__Exercise__:
From the entries that follow, copy exactly the lines beginning at the line holding "- avatar: type is Buffer" and continuing through the line holding "- use bcrypt to hash password on save".

Excerpts from a dataset:
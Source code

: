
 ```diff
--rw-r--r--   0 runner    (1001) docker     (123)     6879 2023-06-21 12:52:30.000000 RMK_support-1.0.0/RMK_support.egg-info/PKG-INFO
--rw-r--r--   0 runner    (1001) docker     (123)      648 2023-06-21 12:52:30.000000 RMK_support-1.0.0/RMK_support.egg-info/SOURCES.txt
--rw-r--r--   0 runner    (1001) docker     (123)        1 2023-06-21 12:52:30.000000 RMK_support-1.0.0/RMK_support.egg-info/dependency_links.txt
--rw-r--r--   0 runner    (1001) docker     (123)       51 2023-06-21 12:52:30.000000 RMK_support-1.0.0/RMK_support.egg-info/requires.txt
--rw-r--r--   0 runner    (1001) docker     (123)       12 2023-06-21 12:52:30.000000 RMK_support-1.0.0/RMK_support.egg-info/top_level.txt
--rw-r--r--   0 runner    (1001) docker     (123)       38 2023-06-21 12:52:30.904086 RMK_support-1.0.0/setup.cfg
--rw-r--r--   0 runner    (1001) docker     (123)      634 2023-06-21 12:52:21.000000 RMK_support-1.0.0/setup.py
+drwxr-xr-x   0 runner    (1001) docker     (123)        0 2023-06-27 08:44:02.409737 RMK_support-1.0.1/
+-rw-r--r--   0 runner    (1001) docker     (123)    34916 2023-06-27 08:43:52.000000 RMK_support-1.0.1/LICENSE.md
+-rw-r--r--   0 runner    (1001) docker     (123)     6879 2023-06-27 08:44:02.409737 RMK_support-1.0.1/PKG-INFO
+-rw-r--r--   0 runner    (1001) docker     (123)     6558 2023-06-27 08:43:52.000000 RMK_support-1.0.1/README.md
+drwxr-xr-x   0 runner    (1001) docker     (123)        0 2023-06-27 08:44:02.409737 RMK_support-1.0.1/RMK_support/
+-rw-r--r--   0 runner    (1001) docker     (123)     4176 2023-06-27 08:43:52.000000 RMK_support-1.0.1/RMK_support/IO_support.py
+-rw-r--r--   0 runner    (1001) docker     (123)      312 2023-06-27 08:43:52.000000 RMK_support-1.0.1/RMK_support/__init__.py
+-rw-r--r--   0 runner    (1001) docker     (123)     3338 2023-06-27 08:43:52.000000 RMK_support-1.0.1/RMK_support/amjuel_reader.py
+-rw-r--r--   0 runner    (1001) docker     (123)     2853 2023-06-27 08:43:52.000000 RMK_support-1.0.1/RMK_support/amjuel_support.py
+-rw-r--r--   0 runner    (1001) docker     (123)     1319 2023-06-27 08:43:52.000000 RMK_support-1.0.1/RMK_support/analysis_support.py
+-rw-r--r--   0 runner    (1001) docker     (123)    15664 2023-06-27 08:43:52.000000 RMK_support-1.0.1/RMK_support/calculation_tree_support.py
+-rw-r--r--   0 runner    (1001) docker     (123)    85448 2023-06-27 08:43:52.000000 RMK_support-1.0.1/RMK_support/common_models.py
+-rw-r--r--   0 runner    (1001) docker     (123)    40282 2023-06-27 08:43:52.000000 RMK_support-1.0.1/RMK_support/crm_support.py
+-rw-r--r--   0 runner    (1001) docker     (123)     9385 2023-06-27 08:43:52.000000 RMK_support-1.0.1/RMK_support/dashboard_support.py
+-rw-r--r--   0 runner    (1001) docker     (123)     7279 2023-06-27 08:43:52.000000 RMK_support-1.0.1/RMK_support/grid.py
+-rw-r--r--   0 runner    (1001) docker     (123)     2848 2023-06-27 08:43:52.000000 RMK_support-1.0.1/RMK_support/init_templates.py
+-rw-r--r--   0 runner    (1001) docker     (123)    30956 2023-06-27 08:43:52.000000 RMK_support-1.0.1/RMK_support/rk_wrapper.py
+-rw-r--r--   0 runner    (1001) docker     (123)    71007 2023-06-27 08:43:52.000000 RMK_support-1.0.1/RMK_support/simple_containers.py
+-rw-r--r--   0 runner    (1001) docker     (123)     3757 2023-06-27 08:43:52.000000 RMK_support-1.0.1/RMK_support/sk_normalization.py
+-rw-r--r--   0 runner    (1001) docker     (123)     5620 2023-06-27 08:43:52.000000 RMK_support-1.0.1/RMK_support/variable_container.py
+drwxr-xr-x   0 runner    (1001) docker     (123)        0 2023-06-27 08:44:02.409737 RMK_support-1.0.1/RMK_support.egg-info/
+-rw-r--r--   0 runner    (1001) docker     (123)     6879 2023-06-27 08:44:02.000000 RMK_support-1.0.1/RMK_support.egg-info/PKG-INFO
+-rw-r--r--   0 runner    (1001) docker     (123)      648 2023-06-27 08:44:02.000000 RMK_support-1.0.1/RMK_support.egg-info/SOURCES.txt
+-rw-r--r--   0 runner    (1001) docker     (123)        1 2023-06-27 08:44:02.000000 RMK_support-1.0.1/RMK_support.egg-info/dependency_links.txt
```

---

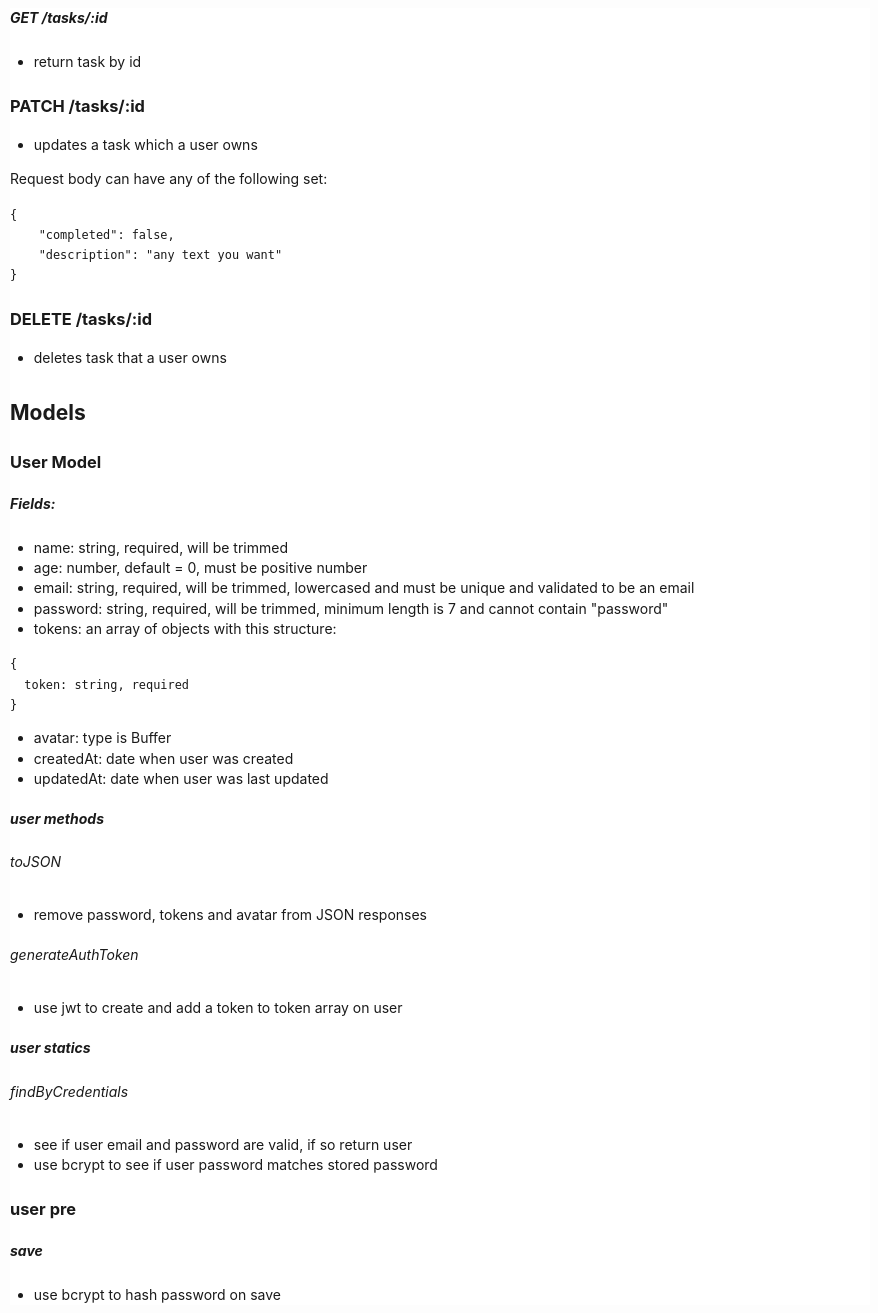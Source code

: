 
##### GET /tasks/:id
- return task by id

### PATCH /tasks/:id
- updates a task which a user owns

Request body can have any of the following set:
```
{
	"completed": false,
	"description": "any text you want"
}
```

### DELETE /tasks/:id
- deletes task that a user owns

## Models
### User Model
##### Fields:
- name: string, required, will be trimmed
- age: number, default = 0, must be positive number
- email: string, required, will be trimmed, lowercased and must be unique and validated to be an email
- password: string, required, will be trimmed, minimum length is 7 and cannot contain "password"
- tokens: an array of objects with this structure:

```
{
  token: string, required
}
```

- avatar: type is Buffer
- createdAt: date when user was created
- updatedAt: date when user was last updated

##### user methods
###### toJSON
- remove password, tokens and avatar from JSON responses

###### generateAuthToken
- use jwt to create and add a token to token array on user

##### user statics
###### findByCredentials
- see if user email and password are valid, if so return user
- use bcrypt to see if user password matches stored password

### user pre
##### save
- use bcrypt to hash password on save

__Task result__:
- avatar: type is Buffer
- createdAt: date when user was created
- updatedAt: date when user was last updated

##### user methods
###### toJSON
- remove password, tokens and avatar from JSON responses

###### generateAuthToken
- use jwt to create and add a token to token array on user

##### user statics
###### findByCredentials
- see if user email and password are valid, if so return user
- use bcrypt to see if user password matches stored password

### user pre
##### save
- use bcrypt to hash password on save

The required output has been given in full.